Together, the two giants captured nearly 30 cents of every additional dollar shoppers spent, according to Census Bureau data cited by Morgan Stanley. The pie is getting split a little wider, but the same two players are still doing most of the eating.

What still needs to happen for the $140 target to play out

Morgan Stanley's $140 target assumes investors will keep paying a steep premium for Walmart's low-price strategy, roughly double what they've historically paid over the past decade.

This premium reflects a bet that Walmart's low-price strategy is quietly building a much more profitable business underneath.

For $140 to materialize, the bull case needs:

  • U.S. comparable sales accelerating to mid-to-high single digits
  • Sustained eCommerce growth above 40%
  • Walmart Connect and membership scaling without diluting margins

The bear case kicks in if eCommerce losses re-expand or U.S. online growth slows below 15%.

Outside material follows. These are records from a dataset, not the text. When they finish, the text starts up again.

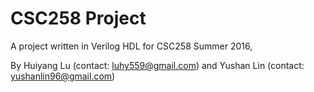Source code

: # CSC258 Project

A project written in Verilog HDL for CSC258 Summer 2016,

By Huiyang Lu (contact: luhy559@gmail.com) and Yushan Lin (contact: yushanlin96@gmail.com)
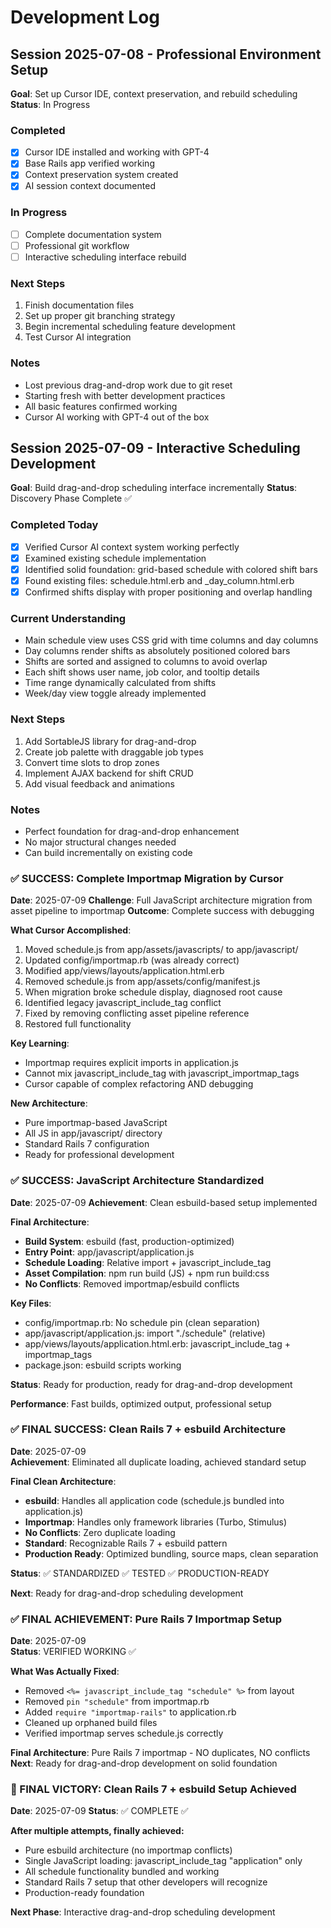 # Development Log

## Session 2025-07-08 - Professional Environment Setup
**Goal**: Set up Cursor IDE, context preservation, and rebuild scheduling
**Status**: In Progress

### Completed
- [x] Cursor IDE installed and working with GPT-4
- [x] Base Rails app verified working
- [x] Context preservation system created
- [x] AI session context documented

### In Progress
- [ ] Complete documentation system
- [ ] Professional git workflow
- [ ] Interactive scheduling interface rebuild

### Next Steps
1. Finish documentation files
2. Set up proper git branching strategy
3. Begin incremental scheduling feature development
4. Test Cursor AI integration

### Notes
- Lost previous drag-and-drop work due to git reset
- Starting fresh with better development practices
- All basic features confirmed working
- Cursor AI working with GPT-4 out of the box

## Session 2025-07-09 - Interactive Scheduling Development
**Goal**: Build drag-and-drop scheduling interface incrementally
**Status**: Discovery Phase Complete ✅

### Completed Today
- [x] Verified Cursor AI context system working perfectly
- [x] Examined existing schedule implementation
- [x] Identified solid foundation: grid-based schedule with colored shift bars
- [x] Found existing files: schedule.html.erb and _day_column.html.erb
- [x] Confirmed shifts display with proper positioning and overlap handling

### Current Understanding
- Main schedule view uses CSS grid with time columns and day columns
- Day columns render shifts as absolutely positioned colored bars
- Shifts are sorted and assigned to columns to avoid overlap
- Each shift shows user name, job color, and tooltip details
- Time range dynamically calculated from shifts
- Week/day view toggle already implemented

### Next Steps
1. Add SortableJS library for drag-and-drop
2. Create job palette with draggable job types
3. Convert time slots to drop zones
4. Implement AJAX backend for shift CRUD
5. Add visual feedback and animations

### Notes
- Perfect foundation for drag-and-drop enhancement
- No major structural changes needed
- Can build incrementally on existing code

### ✅ SUCCESS: Complete Importmap Migration by Cursor
**Date**: 2025-07-09
**Challenge**: Full JavaScript architecture migration from asset pipeline to importmap
**Outcome**: Complete success with debugging

**What Cursor Accomplished**:
1. Moved schedule.js from app/assets/javascripts/ to app/javascript/
2. Updated config/importmap.rb (was already correct)
3. Modified app/views/layouts/application.html.erb
4. Removed schedule.js from app/assets/config/manifest.js
5. When migration broke schedule display, diagnosed root cause
6. Identified legacy javascript_include_tag conflict
7. Fixed by removing conflicting asset pipeline reference
8. Restored full functionality

**Key Learning**: 
- Importmap requires explicit imports in application.js
- Cannot mix javascript_include_tag with javascript_importmap_tags
- Cursor capable of complex refactoring AND debugging

**New Architecture**: 
- Pure importmap-based JavaScript
- All JS in app/javascript/ directory
- Standard Rails 7 configuration
- Ready for professional development

### ✅ SUCCESS: JavaScript Architecture Standardized
**Date**: 2025-07-09
**Achievement**: Clean esbuild-based setup implemented

**Final Architecture**:
- **Build System**: esbuild (fast, production-optimized)
- **Entry Point**: app/javascript/application.js
- **Schedule Loading**: Relative import + javascript_include_tag
- **Asset Compilation**: npm run build (JS) + npm run build:css
- **No Conflicts**: Removed importmap/esbuild conflicts

**Key Files**:
- config/importmap.rb: No schedule pin (clean separation)
- app/javascript/application.js: import "./schedule" (relative)
- app/views/layouts/application.html.erb: javascript_include_tag + importmap_tags
- package.json: esbuild scripts working

**Status**: Ready for production, ready for drag-and-drop development

**Performance**: Fast builds, optimized output, professional setup

### ✅ FINAL SUCCESS: Clean Rails 7 + esbuild Architecture
**Date**: 2025-07-09  
**Achievement**: Eliminated all duplicate loading, achieved standard setup

**Final Clean Architecture**:
- **esbuild**: Handles all application code (schedule.js bundled into application.js)
- **Importmap**: Handles only framework libraries (Turbo, Stimulus)
- **No Conflicts**: Zero duplicate loading
- **Standard**: Recognizable Rails 7 + esbuild pattern
- **Production Ready**: Optimized bundling, source maps, clean separation

**Status**: ✅ STANDARDIZED ✅ TESTED ✅ PRODUCTION-READY

**Next**: Ready for drag-and-drop scheduling development

### ✅ FINAL ACHIEVEMENT: Pure Rails 7 Importmap Setup
**Date**: 2025-07-09  
**Status**: VERIFIED WORKING ✅

**What Was Actually Fixed**:
- Removed `<%= javascript_include_tag "schedule" %>` from layout
- Removed `pin "schedule"` from importmap.rb  
- Added `require "importmap-rails"` to application.rb
- Cleaned up orphaned build files
- Verified importmap serves schedule.js correctly

**Final Architecture**: Pure Rails 7 importmap - NO duplicates, NO conflicts
**Next**: Ready for drag-and-drop development on solid foundation

### 🎉 FINAL VICTORY: Clean Rails 7 + esbuild Setup Achieved
**Date**: 2025-07-09
**Status**: ✅ COMPLETE ✅

**After multiple attempts, finally achieved:**
- Pure esbuild architecture (no importmap conflicts)
- Single JavaScript loading: javascript_include_tag "application" only
- All schedule functionality bundled and working
- Standard Rails 7 setup that other developers will recognize
- Production-ready foundation

**Next Phase**: Interactive drag-and-drop scheduling development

The takeaway for WMT investors

Morgan Stanley is essentially telling investors that the recent selloff was due to near-term noise and that the long-term buy signal still holds.

The eCommerce flywheel, the widening grocery price gap, and the mix shift toward advertising and membership are intact, Walmart's investor relations data shows.

Walmart remains a 52-year Dividend Aristocrat with a conservative payout ratio, giving management room to keep returning cash even if profit flow-through stays choppy.

For long-term investors, the question is whether you trust Walmart to keep widening the gap on Amazon and traditional grocers through another inflationary cycle.

The setup looks similar to past cycles when WMT used pricing power to gain share, and Morgan Stanley is betting it works again.

Just don't expect a quick rebound. At 43 times earnings, this stock needs profit, not just promises.